TASK ▸ Set down every record below exactly as it stands, with the pictures omitted.

DATA PROVIDED ▸

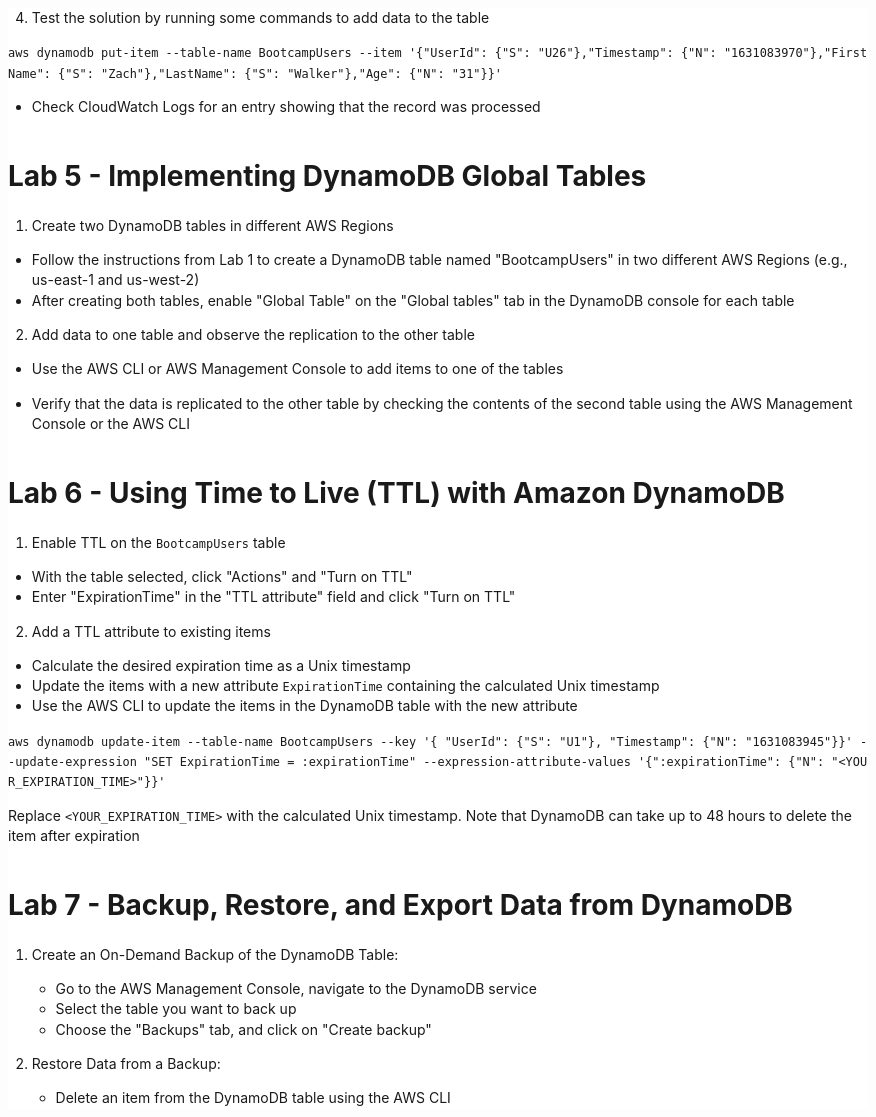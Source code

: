 4. Test the solution by running some commands to add data to the table

```
aws dynamodb put-item --table-name BootcampUsers --item '{"UserId": {"S": "U26"},"Timestamp": {"N": "1631083970"},"FirstName": {"S": "Zach"},"LastName": {"S": "Walker"},"Age": {"N": "31"}}'
```

- Check CloudWatch Logs for an entry showing that the record was processed

# Lab 5 - Implementing DynamoDB Global Tables

1. Create two DynamoDB tables in different AWS Regions

- Follow the instructions from Lab 1 to create a DynamoDB table named "BootcampUsers" in two different AWS Regions (e.g., us-east-1 and us-west-2)
- After creating both tables, enable "Global Table" on the "Global tables" tab in the DynamoDB console for each table

2. Add data to one table and observe the replication to the other table

- Use the AWS CLI or AWS Management Console to add items to one of the tables

- Verify that the data is replicated to the other table by checking the contents of the second table using the AWS Management Console or the AWS CLI

# Lab 6 - Using Time to Live (TTL) with Amazon DynamoDB

1. Enable TTL on the `BootcampUsers` table

- With the table selected, click "Actions" and "Turn on TTL"
- Enter "ExpirationTime" in the "TTL attribute" field and click "Turn on TTL"

2. Add a TTL attribute to existing items

- Calculate the desired expiration time as a Unix timestamp
- Update the items with a new attribute `ExpirationTime` containing the calculated Unix timestamp
- Use the AWS CLI to update the items in the DynamoDB table with the new attribute

```
aws dynamodb update-item --table-name BootcampUsers --key '{ "UserId": {"S": "U1"}, "Timestamp": {"N": "1631083945"}}' --update-expression "SET ExpirationTime = :expirationTime" --expression-attribute-values '{":expirationTime": {"N": "<YOUR_EXPIRATION_TIME>"}}'
```

Replace `<YOUR_EXPIRATION_TIME>` with the calculated Unix timestamp. Note that DynamoDB can take up to 48 hours to delete the item after expiration

# Lab 7 - Backup, Restore, and Export Data from DynamoDB

1. Create an On-Demand Backup of the DynamoDB Table:
   - Go to the AWS Management Console, navigate to the DynamoDB service
   - Select the table you want to back up
   - Choose the "Backups" tab, and click on "Create backup"

2. Restore Data from a Backup:
   - Delete an item from the DynamoDB table using the AWS CLI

EXERCISE RESULT ▸
Source code

: 4. Test the solution by running some commands to add data to the table

```
aws dynamodb put-item --table-name BootcampUsers --item '{"UserId": {"S": "U26"},"Timestamp": {"N": "1631083970"},"FirstName": {"S": "Zach"},"LastName": {"S": "Walker"},"Age": {"N": "31"}}'
```

- Check CloudWatch Logs for an entry showing that the record was processed

# Lab 5 - Implementing DynamoDB Global Tables

1. Create two DynamoDB tables in different AWS Regions

- Follow the instructions from Lab 1 to create a DynamoDB table named "BootcampUsers" in two different AWS Regions (e.g., us-east-1 and us-west-2)
- After creating both tables, enable "Global Table" on the "Global tables" tab in the DynamoDB console for each table

2. Add data to one table and observe the replication to the other table

- Use the AWS CLI or AWS Management Console to add items to one of the tables

- Verify that the data is replicated to the other table by checking the contents of the second table using the AWS Management Console or the AWS CLI

# Lab 6 - Using Time to Live (TTL) with Amazon DynamoDB

1. Enable TTL on the `BootcampUsers` table

- With the table selected, click "Actions" and "Turn on TTL"
- Enter "ExpirationTime" in the "TTL attribute" field and click "Turn on TTL"

2. Add a TTL attribute to existing items

- Calculate the desired expiration time as a Unix timestamp
- Update the items with a new attribute `ExpirationTime` containing the calculated Unix timestamp
- Use the AWS CLI to update the items in the DynamoDB table with the new attribute

```
aws dynamodb update-item --table-name BootcampUsers --key '{ "UserId": {"S": "U1"}, "Timestamp": {"N": "1631083945"}}' --update-expression "SET ExpirationTime = :expirationTime" --expression-attribute-values '{":expirationTime": {"N": "<YOUR_EXPIRATION_TIME>"}}'
```

Replace `<YOUR_EXPIRATION_TIME>` with the calculated Unix timestamp. Note that DynamoDB can take up to 48 hours to delete the item after expiration

# Lab 7 - Backup, Restore, and Export Data from DynamoDB

1. Create an On-Demand Backup of the DynamoDB Table:
   - Go to the AWS Management Console, navigate to the DynamoDB service
   - Select the table you want to back up
   - Choose the "Backups" tab, and click on "Create backup"

2. Restore Data from a Backup:
   - Delete an item from the DynamoDB table using the AWS CLI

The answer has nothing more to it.